Глава Вышнего Благочиния замер в ожидании ответа, высокая чёрная глыба в мундире, подобном пестелевскому, но с меньшим числом побрякушек. Как бы ни был он хорош на своём месте, где острый ум вреден, а главное — нюх и хватка, внешний вид генерала удручал. Он совершенно зря под стать верховному вождю зарастил губу чёрными усами, без которых отлично обходился в войну двенадцатого года; потную лысину Александр Христофорович тщетно пытался прикрыть, зачёсывая на неё редкие чёрные кудельки, росшие над ушами. Разве что остричь его налысо под каторжанина, вздохнул про себя Строганов и уточнил:

— И как дело продвигается?

— Трудно, мой фюрер. Евреям Палестину обещали, да только там Османская империя. Никто добром принимать их не хочет. Государь повелел дать оружие и в Палестину отправить, страну иудейскую себе отвоёвывать.

— Мудрое решение, — заключил Строганов, представивший Чёрное море и восторг османских властей при виде каравана судов с евреями, кочующими к Палестине через Босфор. — Новое дело всегда такое — трудное. Лучше пробовать, ошибившись, чем по русскому обычаю на печи лежать и годами разглагольствовать, отчего не хочется за ту работу браться.

— Дабы не было мора среди евреев, государь наш постановил собирать их да работу им придумать в лагерях концентрации, чтоб плоды их труда на продукты менять.

— Вот как? Но евреи не всякий труд приемлют. Им бы торговлю, ростовщичество, мелкий промысел на худой конец. Да-с… Я подумаю, как ускорить процесс, — пообещал Александр Павлович заместителю. — Вернёмся к поэту. Ваши предложения?

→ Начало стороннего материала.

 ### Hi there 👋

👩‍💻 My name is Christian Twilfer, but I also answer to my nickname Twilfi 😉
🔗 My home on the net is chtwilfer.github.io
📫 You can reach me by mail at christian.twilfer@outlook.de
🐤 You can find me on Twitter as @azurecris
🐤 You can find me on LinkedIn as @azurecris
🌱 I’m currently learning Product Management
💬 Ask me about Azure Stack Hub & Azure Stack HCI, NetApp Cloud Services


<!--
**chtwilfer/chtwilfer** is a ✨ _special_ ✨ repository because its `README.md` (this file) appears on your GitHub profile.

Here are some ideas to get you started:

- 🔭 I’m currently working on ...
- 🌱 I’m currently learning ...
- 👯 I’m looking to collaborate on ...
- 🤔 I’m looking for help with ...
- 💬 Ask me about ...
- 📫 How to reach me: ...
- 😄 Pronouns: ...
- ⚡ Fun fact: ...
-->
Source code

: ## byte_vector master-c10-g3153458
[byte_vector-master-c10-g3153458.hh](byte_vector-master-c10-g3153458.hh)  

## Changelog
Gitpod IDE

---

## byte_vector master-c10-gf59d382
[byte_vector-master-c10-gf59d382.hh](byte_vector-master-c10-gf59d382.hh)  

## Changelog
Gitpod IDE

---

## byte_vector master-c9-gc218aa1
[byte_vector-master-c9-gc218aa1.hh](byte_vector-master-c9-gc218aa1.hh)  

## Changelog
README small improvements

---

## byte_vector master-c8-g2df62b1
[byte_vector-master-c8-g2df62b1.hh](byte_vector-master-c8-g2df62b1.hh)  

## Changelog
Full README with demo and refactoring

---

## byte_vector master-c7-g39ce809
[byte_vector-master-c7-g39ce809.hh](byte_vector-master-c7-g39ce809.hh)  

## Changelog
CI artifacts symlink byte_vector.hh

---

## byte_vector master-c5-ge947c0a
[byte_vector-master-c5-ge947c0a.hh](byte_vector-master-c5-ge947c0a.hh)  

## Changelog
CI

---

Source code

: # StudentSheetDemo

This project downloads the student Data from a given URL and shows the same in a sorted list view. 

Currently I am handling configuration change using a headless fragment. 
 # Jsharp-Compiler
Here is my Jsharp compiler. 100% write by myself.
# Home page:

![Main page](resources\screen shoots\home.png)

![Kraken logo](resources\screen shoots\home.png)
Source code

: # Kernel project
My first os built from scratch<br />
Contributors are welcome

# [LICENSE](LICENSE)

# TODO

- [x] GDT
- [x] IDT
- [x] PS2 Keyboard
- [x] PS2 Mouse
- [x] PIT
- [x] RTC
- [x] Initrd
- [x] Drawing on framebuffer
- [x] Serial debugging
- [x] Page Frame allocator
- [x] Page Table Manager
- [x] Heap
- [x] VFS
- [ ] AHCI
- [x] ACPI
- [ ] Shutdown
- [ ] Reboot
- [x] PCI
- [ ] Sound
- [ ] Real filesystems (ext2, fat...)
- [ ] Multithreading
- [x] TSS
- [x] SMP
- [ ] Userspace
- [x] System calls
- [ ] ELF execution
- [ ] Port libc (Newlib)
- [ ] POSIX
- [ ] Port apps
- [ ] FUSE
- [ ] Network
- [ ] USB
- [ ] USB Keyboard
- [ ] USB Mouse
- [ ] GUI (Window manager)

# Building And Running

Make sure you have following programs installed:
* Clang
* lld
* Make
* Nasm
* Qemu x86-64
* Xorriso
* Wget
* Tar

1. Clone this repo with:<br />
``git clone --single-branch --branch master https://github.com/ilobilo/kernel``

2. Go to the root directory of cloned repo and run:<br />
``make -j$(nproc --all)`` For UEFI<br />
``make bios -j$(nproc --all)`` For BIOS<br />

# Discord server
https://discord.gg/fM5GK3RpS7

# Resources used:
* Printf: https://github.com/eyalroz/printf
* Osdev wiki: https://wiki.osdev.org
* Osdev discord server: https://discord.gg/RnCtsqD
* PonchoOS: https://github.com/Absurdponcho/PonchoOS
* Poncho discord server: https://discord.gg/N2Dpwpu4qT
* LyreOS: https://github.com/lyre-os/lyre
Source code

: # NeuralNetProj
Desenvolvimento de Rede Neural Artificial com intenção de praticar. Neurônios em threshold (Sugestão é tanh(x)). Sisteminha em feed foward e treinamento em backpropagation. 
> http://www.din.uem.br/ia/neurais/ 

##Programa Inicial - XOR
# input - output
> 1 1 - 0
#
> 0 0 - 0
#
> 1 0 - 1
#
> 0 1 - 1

— Какому поэту? — удивился Бенкендорф, и Строганов понял, что сплетни о короткой памяти Александра Христофоровича не на пустом месте выросли.

— Не важно. Смутьяном я сам займусь.

* * *

Близ набережной Яузы в особняке главы Коллегии образования Александра Семёновича Шишкова, дарованном ему Верховным Правлением из отобранного у бунтовщиков имущества, собирались любители русской и польской словесности. Александр Семёнович, сменивший имперского министра образования, известного содомией и иными пороками, являл собой образец наилучшего русского и консервативного. Служение Отчеству он посвятил, дабы оберегать молодое поколение от заразы «лжемудрыми умствованиями, ветротленными мечтаниями, пухлой гордостью и пагубным самолюбием, вовлекающим человека в опасное заблуждение думать, что он в юности старик, и через то делающим его в старости юношею». Вдобавок, Шишков принадлежал к коренной нации, к удовольствию Пестеля разбавив, наконец, русской кровью тевтонские ряды Верховного Правления.

Овдовев до назначения, сей увядший муж в свои семьдесят два года женился на вступающей в пору расцвета польской красавице Юлии Осиповне, урождённой Нарбут. Интересуясь пледом и тёплым чаем с вареньем, а не супружескими утехами, называя себя нетребовательным гостем в собственном доме, он снисходительно взирал на развлечения прелестницы, собиравшей молодёжь в гостиной.

Александра Павловича на шишковские посиделки приглашать не собирались. Но коль однажды выразил такое желание приближённый верховного фюрера, отказа не последовало.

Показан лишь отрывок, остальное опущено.